Caso Palamara: “Sono innocente, mi appellerò alla Corte Diritti UE”

Redazione 2

Caso Palamara: “Sono innocente, mi appellerò alla Corte Diritti UE”

Mer, 11/08/2021 - 10:18

Condividi su:

“Non ho mai pensato di avere di fronte a me presunti colpevoli, ma mi sono ispirato sempre alla necessità di andare a verificare fino in fondo se i fatti effettivamente si fossero svolti nel modo che mi veniva rappresentato. Ricostruire i fatti, verificarli, dimostrarli per me rappresentano l’essenza dello spirito garantista. Questa e’ la funzione che dal mio punto di vista deve svolgere il processo penale, facendo sì che lo stesso possa avere un proprio e riconosciuto carattere di autonomia e non debba svolgere una funzione servente ad altri fini”.

Lo scrive Luca Palamara in una lettera pubblicata dal “Dubbio”, nella quale spiega perché ha deciso di candidarsi a Roma alle elezioni suppletive.

“Nel 1993 – prosegue – il Parlamento decise di abolire l’autorizzazione a procedere facendo venir meno la linea di confine tracciata dai nostri Costituenti tra politica e magistratura. Conseguentemente, a partire da Tangentopoli, è accaduto che le doverose e – sottolineo doverose – indagini della magistratura nei confronti del potere politico venissero strumentalizzate, trascinando la magistratura stessa su un terreno di contrapposizione politica che evidentemente non le può appartenere. Sono stato, sono e sarò sempre fermamente convinto della necessità che i poteri dello Stato debbano svolgere la loro funzione senza travalicare i loro limiti.

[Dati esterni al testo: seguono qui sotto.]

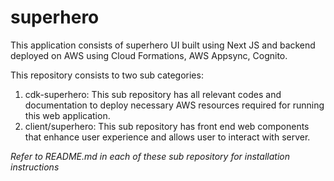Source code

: # superhero
This application consists of superhero UI built using Next JS and backend deployed on AWS using Cloud Formations, AWS Appsync, Cognito.

This repository consists to two sub categories:
1. cdk-superhero: This sub repository has all relevant codes and documentation to deploy necessary AWS resources required for running this web application.
2. client/superhero: This sub repository has front end web components that enhance user experience and allows user to interact with server.

_Refer to README.md in each of these sub repository for installation instructions_


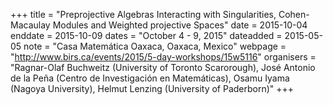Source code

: +++
title = "Preprojective Algebras Interacting with Singularities, Cohen-Macaulay Modules and Weighted projective Spaces"
date = 2015-10-04
enddate = 2015-10-09
dates = "October 4 - 9, 2015"
dateadded = 2015-05-05
note = "Casa Matemática Oaxaca, Oaxaca, Mexico"
webpage = "http://www.birs.ca/events/2015/5-day-workshops/15w5116"
organisers = "Ragnar-Olaf Buchweitz (University of Toronto Scarorough), José Antonio de la Peña (Centro de Investigación en Matemáticas), Osamu Iyama (Nagoya University), Helmut Lenzing (University of Paderborn)"
+++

“Applicherò i principi che le ho detto anche alla mia vicenda. Il tempismo perfetto del deposito della decisione delle Sezioni Unite nel giorno in cui la sezione disciplinare del Csm sconfessava la Procura generale della Cassazione sulle vicende milanesi, mi ha convinto ancor di più a portare il tema delle garanzie violate in Europa, al fine di verificare le ragioni per cui: non mi è stato concesso di ascoltare i testimoni a mia discolpa; sono state utilizzate intercettazioni ricavate da altri procedimenti con accertamenti su un server occulto tuttora in corso; non sono stato giudicato da un organo terzo ed imparziale visto che alcuni componenti della sezione disciplinare non si sono volontariamente astenuti.

“So di essere innocente e per questo porterò la mia vicenda dinnanzi alla Corte europea dei diritti dell’uomo. Per tutti questi motivi mi candido alle elezioni suppletive per il collegio uninominale Camera di Roma Primavalle, non solo per essere testimone civile della battaglia garantista, che è propria di tantissimi pubblici ministeri in Italia, ma anche per recuperare un rapporto diretto con i cittadini sui quesiti referendari che rappresentano linfa vitale per pungolare il legislatore a procedere con la riforma della Giustizia. Sono sicuro che le mie ragioni saranno le ragioni di molti, senza pregiudizi, che spero almeno in questa vicenda vengano messi da parte in nome di una giustizia giusta”, conclude Palamara.